**Your objective:** Output exactly the line containing "if rank is not" and each line after it through the last line of the records, and nothing else.

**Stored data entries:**
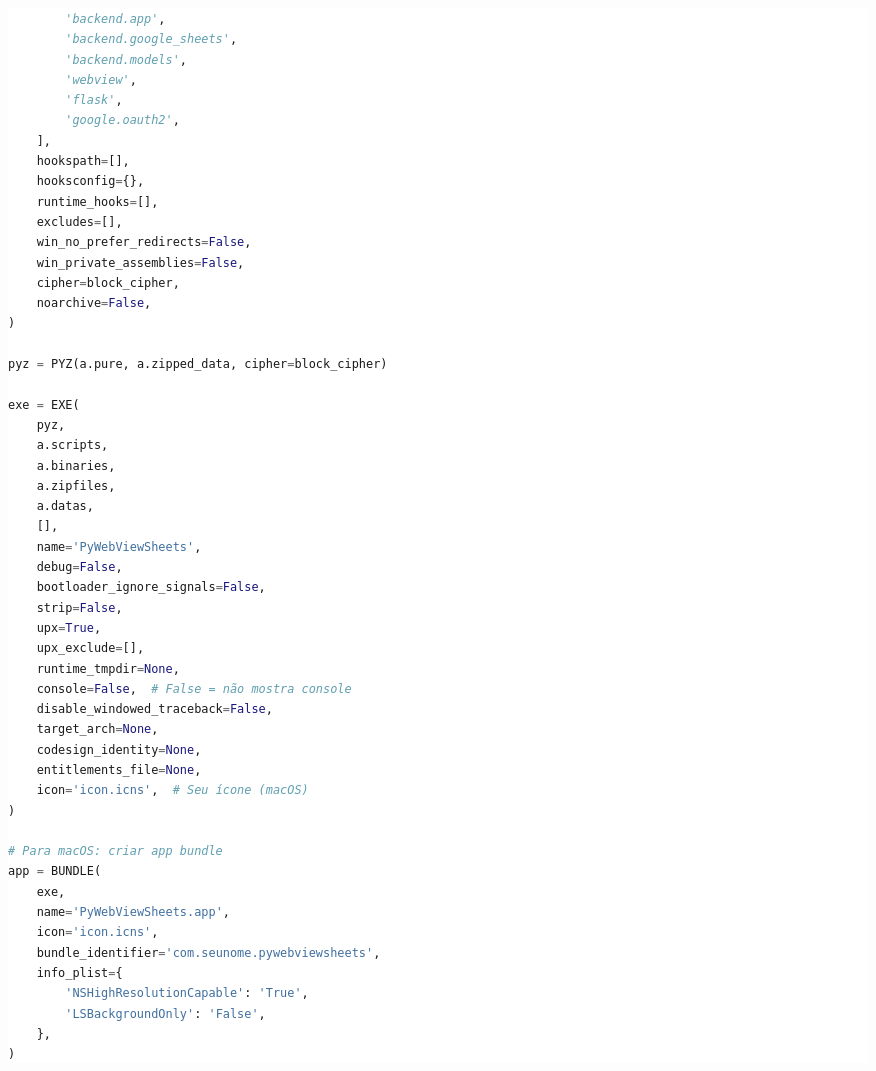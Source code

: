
 ```python
        'backend.app',
        'backend.google_sheets',
        'backend.models',
        'webview',
        'flask',
        'google.oauth2',
    ],
    hookspath=[],
    hooksconfig={},
    runtime_hooks=[],
    excludes=[],
    win_no_prefer_redirects=False,
    win_private_assemblies=False,
    cipher=block_cipher,
    noarchive=False,
)

pyz = PYZ(a.pure, a.zipped_data, cipher=block_cipher)

exe = EXE(
    pyz,
    a.scripts,
    a.binaries,
    a.zipfiles,
    a.datas,
    [],
    name='PyWebViewSheets',
    debug=False,
    bootloader_ignore_signals=False,
    strip=False,
    upx=True,
    upx_exclude=[],
    runtime_tmpdir=None,
    console=False,  # False = não mostra console
    disable_windowed_traceback=False,
    target_arch=None,
    codesign_identity=None,
    entitlements_file=None,
    icon='icon.icns',  # Seu ícone (macOS)
)

# Para macOS: criar app bundle
app = BUNDLE(
    exe,
    name='PyWebViewSheets.app',
    icon='icon.icns',
    bundle_identifier='com.seunome.pywebviewsheets',
    info_plist={
        'NSHighResolutionCapable': 'True',
        'LSBackgroundOnly': 'False',
    },
)
```
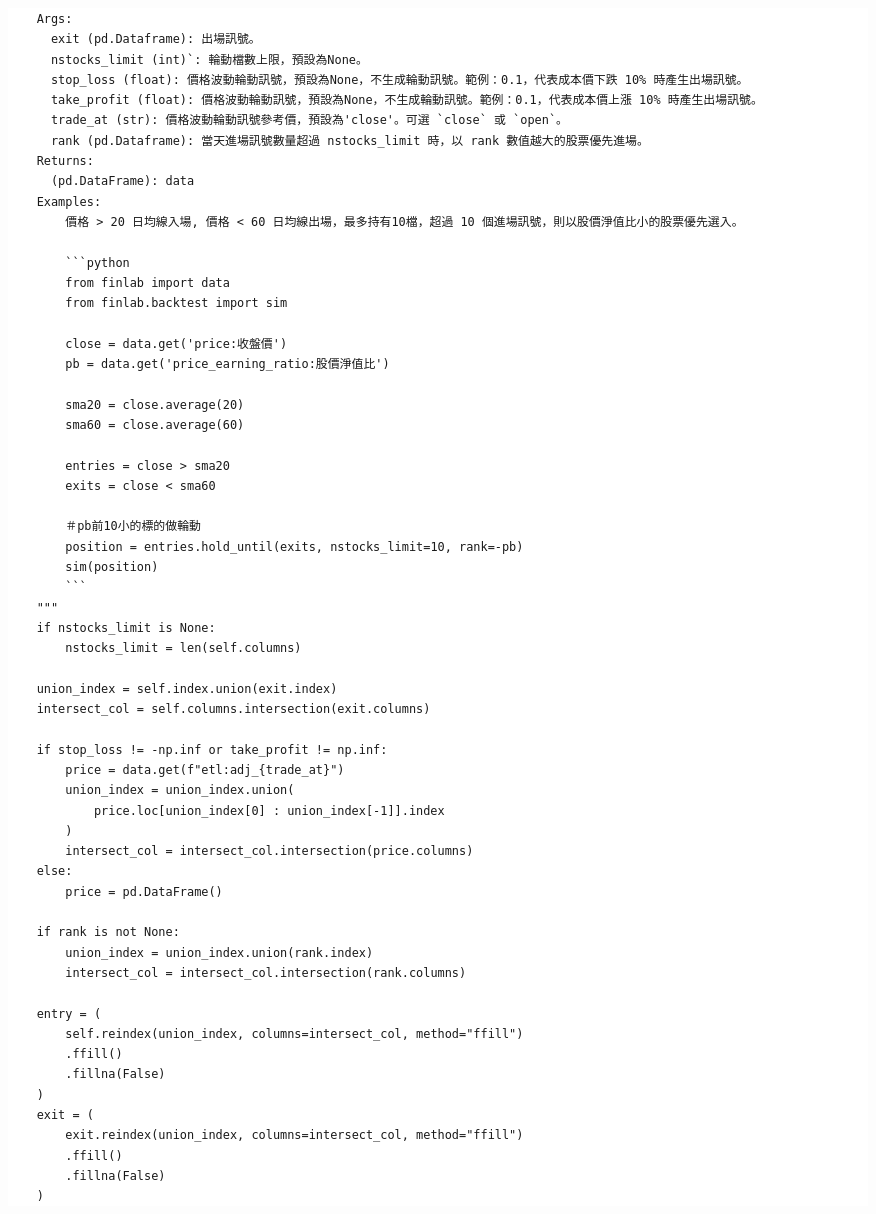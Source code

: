         Args:
          exit (pd.Dataframe): 出場訊號。
          nstocks_limit (int)`: 輪動檔數上限，預設為None。
          stop_loss (float): 價格波動輪動訊號，預設為None，不生成輪動訊號。範例：0.1，代表成本價下跌 10% 時產生出場訊號。
          take_profit (float): 價格波動輪動訊號，預設為None，不生成輪動訊號。範例：0.1，代表成本價上漲 10% 時產生出場訊號。
          trade_at (str): 價格波動輪動訊號參考價，預設為'close'。可選 `close` 或 `open`。
          rank (pd.Dataframe): 當天進場訊號數量超過 nstocks_limit 時，以 rank 數值越大的股票優先進場。
        Returns:
          (pd.DataFrame): data
        Examples:
            價格 > 20 日均線入場, 價格 < 60 日均線出場，最多持有10檔，超過 10 個進場訊號，則以股價淨值比小的股票優先選入。
    
            ```python
            from finlab import data
            from finlab.backtest import sim
    
            close = data.get('price:收盤價')
            pb = data.get('price_earning_ratio:股價淨值比')
    
            sma20 = close.average(20)
            sma60 = close.average(60)
    
            entries = close > sma20
            exits = close < sma60
    
            ＃pb前10小的標的做輪動
            position = entries.hold_until(exits, nstocks_limit=10, rank=-pb)
            sim(position)
            ```
        """
        if nstocks_limit is None:
            nstocks_limit = len(self.columns)
    
        union_index = self.index.union(exit.index)
        intersect_col = self.columns.intersection(exit.columns)
    
        if stop_loss != -np.inf or take_profit != np.inf:
            price = data.get(f"etl:adj_{trade_at}")
            union_index = union_index.union(
                price.loc[union_index[0] : union_index[-1]].index
            )
            intersect_col = intersect_col.intersection(price.columns)
        else:
            price = pd.DataFrame()
    
        if rank is not None:
            union_index = union_index.union(rank.index)
            intersect_col = intersect_col.intersection(rank.columns)
    
        entry = (
            self.reindex(union_index, columns=intersect_col, method="ffill")
            .ffill()
            .fillna(False)
        )
        exit = (
            exit.reindex(union_index, columns=intersect_col, method="ffill")
            .ffill()
            .fillna(False)
        )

**Written response:**
        if rank is not None:
            union_index = union_index.union(rank.index)
            intersect_col = intersect_col.intersection(rank.columns)
    
        entry = (
            self.reindex(union_index, columns=intersect_col, method="ffill")
            .ffill()
            .fillna(False)
        )
        exit = (
            exit.reindex(union_index, columns=intersect_col, method="ffill")
            .ffill()
            .fillna(False)
        )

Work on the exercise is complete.